THE PROBLEM: What you return should match the data below exactly, with no pictures in it.

SUPPLIED MATERIAL:

·····

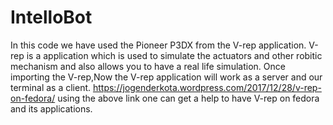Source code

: IntelloBot
===========
In this code we have used the Pioneer P3DX from the V-rep application.
V-rep is a application which is used to simulate the actuators and other robitic mechanism and also allows you to have a 
real life simulation.
Once importing the V-rep,Now the V-rep application will work as a server and our terminal as a client.
https://jogenderkota.wordpress.com/2017/12/28/v-rep-on-fedora/ 
using the above link one can get a help to have V-rep on fedora and its applications.
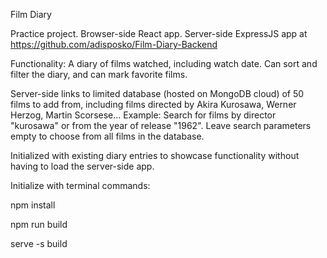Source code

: Film Diary

Practice project. Browser-side React app. Server-side ExpressJS app at https://github.com/adisposko/Film-Diary-Backend

Functionality: A diary of films watched, including watch date.
Can sort and filter the diary, and can mark favorite films.

Server-side links to limited database (hosted on MongoDB cloud) of 50 films to add from,
including films directed by Akira Kurosawa, Werner Herzog, Martin Scorsese...
Example: Search for films by director "kurosawa" or from the year of release "1962".
Leave search parameters empty to choose from all films in the database.

Initialized with existing diary entries to showcase functionality
without having to load the server-side app.

Initialize with terminal commands:

npm install

npm run build

serve -s build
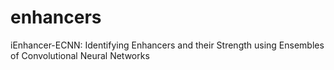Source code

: # enhancers
iEnhancer-ECNN: Identifying Enhancers and their Strength using Ensembles of Convolutional Neural Networks
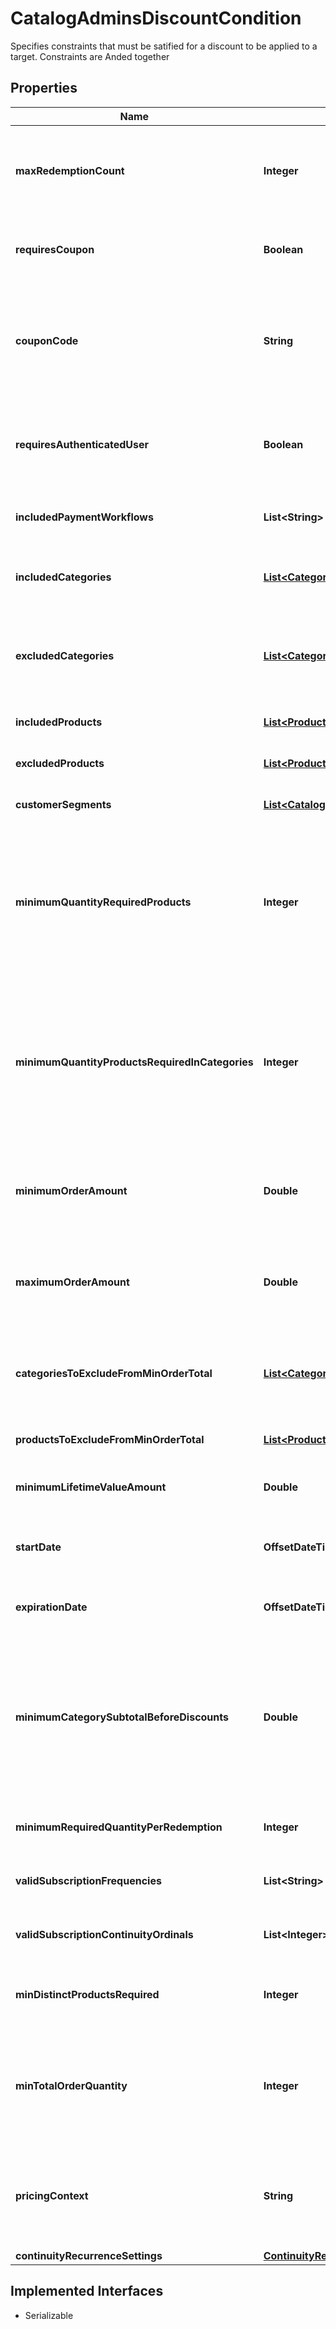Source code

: 

# CatalogAdminsDiscountCondition

Specifies constraints that must be satified for a discount to be applied to a target.  Constraints are Anded together

## Properties

| Name | Type | Description | Notes |
|------------ | ------------- | ------------- | -------------|
|**maxRedemptionCount** | **Integer** | Maximum number of times that the discount can be redeemed. Default is null (no limit to discount redemptions). |  [optional] |
|**requiresCoupon** | **Boolean** | If true, the shopper needs to enter a coupon code to redeem the discount. |  [optional] |
|**couponCode** | **String** | Code of the coupon associated with the discount (if a coupon code is required). The merchant can supply the code or the system can generate it. |  [optional] |
|**requiresAuthenticatedUser** | **Boolean** | Determines is this discount can be used by an anonymous user   Defaults to false to allow discounts for anonymous users. |  [optional] |
|**includedPaymentWorkflows** | **List&lt;String&gt;** | List of payment types that trigger this discount to be valid. |  [optional] |
|**includedCategories** | [**List&lt;CategoryDiscountCondition&gt;**](CategoryDiscountCondition.md) | List of categories that must be purchased in order for the discount to be valid. |  [optional] |
|**excludedCategories** | [**List&lt;CategoryDiscountCondition&gt;**](CategoryDiscountCondition.md) | List of categories to discount. When a discount applies to a category, all products in the category are discounted. |  [optional] |
|**includedProducts** | [**List&lt;ProductDiscountCondition&gt;**](ProductDiscountCondition.md) | List of products that are eligible for the discount. |  [optional] |
|**excludedProducts** | [**List&lt;ProductDiscountCondition&gt;**](ProductDiscountCondition.md) | List of products that are eligible for the discount. |  [optional] |
|**customerSegments** | [**List&lt;CatalogAdminsCustomerSegment&gt;**](CatalogAdminsCustomerSegment.md) | List of customer groups for which the discount applies |  [optional] |
|**minimumQuantityRequiredProducts** | **Integer** | Minimum quantity of products in the specified IncludedProducts that must be purchased to  qualify for the associated discount.  Defaults to 1 if  null and IncludedProducts has values. |  [optional] |
|**minimumQuantityProductsRequiredInCategories** | **Integer** | Minimum quantity of products in the categories specified in IncludedCategories that must be purchased to  qualify for the associated discount.  Defaults to 1 if  null and IncludedCategories has values |  [optional] |
|**minimumOrderAmount** | **Double** | Only applies to order.  Minimum order subtotal after discounts in order for the associated discount to be applied |  [optional] |
|**maximumOrderAmount** | **Double** | Only applies to order.  Maximum order subtotal after discounts in order for the associated discount to be applied |  [optional] |
|**categoriesToExcludeFromMinOrderTotal** | [**List&lt;CategoryDiscountCondition&gt;**](CategoryDiscountCondition.md) | List of categories to discount. When a discount applies to a category, all products in the category are discounted. |  [optional] |
|**productsToExcludeFromMinOrderTotal** | [**List&lt;ProductDiscountCondition&gt;**](ProductDiscountCondition.md) | List of products that are eligible for the discount. |  [optional] |
|**minimumLifetimeValueAmount** | **Double** | Minimum lifetime value amount required for this discount to apply |  [optional] |
|**startDate** | **OffsetDateTime** | Date when the discount can goes into effect, in the format yyyy-mm-dd. |  [optional] |
|**expirationDate** | **OffsetDateTime** | Date when the discount expires. Default is null (no expiration date). |  [optional] |
|**minimumCategorySubtotalBeforeDiscounts** | **Double** | Minimum amount that must be purchased in the combined categories defined in   IncludedCategories.  Amount is calculated before discounting.  Not used if IncludedCategories is empty. |  [optional] |
|**minimumRequiredQuantityPerRedemption** | **Integer** | Defines a minimum quantity that is required for a target only discount |  [optional] |
|**validSubscriptionFrequencies** | **List&lt;String&gt;** | List of subscription frequencies to which the discount will apply. |  [optional] |
|**validSubscriptionContinuityOrdinals** | **List&lt;Integer&gt;** | Ordinals at which a continuity order should receive the discount. |  [optional] |
|**minDistinctProductsRequired** | **Integer** | The minimum number of distinct products on the order  Not a quantity calculation. |  [optional] |
|**minTotalOrderQuantity** | **Integer** | The order must contain at least this total quantity of items for the discount to apply.  You must buy a combined quantity of at least x amount. |  [optional] |
|**pricingContext** | **String** | The pricing context must match on this value for the discount to apply.  This only matters for tenants that use subscription products |  [optional] |
|**continuityRecurrenceSettings** | [**ContinuityRecurrenceSettings**](ContinuityRecurrenceSettings.md) |  |  [optional] |


## Implemented Interfaces

* Serializable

·····

RESULT BELOW:
Source code

: IntelloBot
===========
In this code we have used the Pioneer P3DX from the V-rep application.
V-rep is a application which is used to simulate the actuators and other robitic mechanism and also allows you to have a 
real life simulation.
Once importing the V-rep,Now the V-rep application will work as a server and our terminal as a client.
https://jogenderkota.wordpress.com/2017/12/28/v-rep-on-fedora/ 
using the above link one can get a help to have V-rep on fedora and its applications.
Source code

: Film Diary

Practice project. Browser-side React app. Server-side ExpressJS app at https://github.com/adisposko/Film-Diary-Backend

Functionality: A diary of films watched, including watch date.
Can sort and filter the diary, and can mark favorite films.

Server-side links to limited database (hosted on MongoDB cloud) of 50 films to add from,
including films directed by Akira Kurosawa, Werner Herzog, Martin Scorsese...
Example: Search for films by director "kurosawa" or from the year of release "1962".
Leave search parameters empty to choose from all films in the database.

Initialized with existing diary entries to showcase functionality
without having to load the server-side app.

Initialize with terminal commands:

npm install

npm run build

serve -s build
Source code

: # enhancers
iEnhancer-ECNN: Identifying Enhancers and their Strength using Ensembles of Convolutional Neural Networks
Source code

: 

# CatalogAdminsDiscountCondition

Specifies constraints that must be satified for a discount to be applied to a target.  Constraints are Anded together

## Properties

| Name | Type | Description | Notes |
|------------ | ------------- | ------------- | -------------|
|**maxRedemptionCount** | **Integer** | Maximum number of times that the discount can be redeemed. Default is null (no limit to discount redemptions). |  [optional] |
|**requiresCoupon** | **Boolean** | If true, the shopper needs to enter a coupon code to redeem the discount. |  [optional] |
|**couponCode** | **String** | Code of the coupon associated with the discount (if a coupon code is required). The merchant can supply the code or the system can generate it. |  [optional] |
|**requiresAuthenticatedUser** | **Boolean** | Determines is this discount can be used by an anonymous user   Defaults to false to allow discounts for anonymous users. |  [optional] |
|**includedPaymentWorkflows** | **List&lt;String&gt;** | List of payment types that trigger this discount to be valid. |  [optional] |
|**includedCategories** | [**List&lt;CategoryDiscountCondition&gt;**](CategoryDiscountCondition.md) | List of categories that must be purchased in order for the discount to be valid. |  [optional] |
|**excludedCategories** | [**List&lt;CategoryDiscountCondition&gt;**](CategoryDiscountCondition.md) | List of categories to discount. When a discount applies to a category, all products in the category are discounted. |  [optional] |
|**includedProducts** | [**List&lt;ProductDiscountCondition&gt;**](ProductDiscountCondition.md) | List of products that are eligible for the discount. |  [optional] |
|**excludedProducts** | [**List&lt;ProductDiscountCondition&gt;**](ProductDiscountCondition.md) | List of products that are eligible for the discount. |  [optional] |
|**customerSegments** | [**List&lt;CatalogAdminsCustomerSegment&gt;**](CatalogAdminsCustomerSegment.md) | List of customer groups for which the discount applies |  [optional] |
|**minimumQuantityRequiredProducts** | **Integer** | Minimum quantity of products in the specified IncludedProducts that must be purchased to  qualify for the associated discount.  Defaults to 1 if  null and IncludedProducts has values. |  [optional] |
|**minimumQuantityProductsRequiredInCategories** | **Integer** | Minimum quantity of products in the categories specified in IncludedCategories that must be purchased to  qualify for the associated discount.  Defaults to 1 if  null and IncludedCategories has values |  [optional] |
|**minimumOrderAmount** | **Double** | Only applies to order.  Minimum order subtotal after discounts in order for the associated discount to be applied |  [optional] |
|**maximumOrderAmount** | **Double** | Only applies to order.  Maximum order subtotal after discounts in order for the associated discount to be applied |  [optional] |
|**categoriesToExcludeFromMinOrderTotal** | [**List&lt;CategoryDiscountCondition&gt;**](CategoryDiscountCondition.md) | List of categories to discount. When a discount applies to a category, all products in the category are discounted. |  [optional] |
|**productsToExcludeFromMinOrderTotal** | [**List&lt;ProductDiscountCondition&gt;**](ProductDiscountCondition.md) | List of products that are eligible for the discount. |  [optional] |
|**minimumLifetimeValueAmount** | **Double** | Minimum lifetime value amount required for this discount to apply |  [optional] |
|**startDate** | **OffsetDateTime** | Date when the discount can goes into effect, in the format yyyy-mm-dd. |  [optional] |
|**expirationDate** | **OffsetDateTime** | Date when the discount expires. Default is null (no expiration date). |  [optional] |
|**minimumCategorySubtotalBeforeDiscounts** | **Double** | Minimum amount that must be purchased in the combined categories defined in   IncludedCategories.  Amount is calculated before discounting.  Not used if IncludedCategories is empty. |  [optional] |
|**minimumRequiredQuantityPerRedemption** | **Integer** | Defines a minimum quantity that is required for a target only discount |  [optional] |
|**validSubscriptionFrequencies** | **List&lt;String&gt;** | List of subscription frequencies to which the discount will apply. |  [optional] |
|**validSubscriptionContinuityOrdinals** | **List&lt;Integer&gt;** | Ordinals at which a continuity order should receive the discount. |  [optional] |
|**minDistinctProductsRequired** | **Integer** | The minimum number of distinct products on the order  Not a quantity calculation. |  [optional] |
|**minTotalOrderQuantity** | **Integer** | The order must contain at least this total quantity of items for the discount to apply.  You must buy a combined quantity of at least x amount. |  [optional] |
|**pricingContext** | **String** | The pricing context must match on this value for the discount to apply.  This only matters for tenants that use subscription products |  [optional] |
|**continuityRecurrenceSettings** | [**ContinuityRecurrenceSettings**](ContinuityRecurrenceSettings.md) |  |  [optional] |


## Implemented Interfaces

* Serializable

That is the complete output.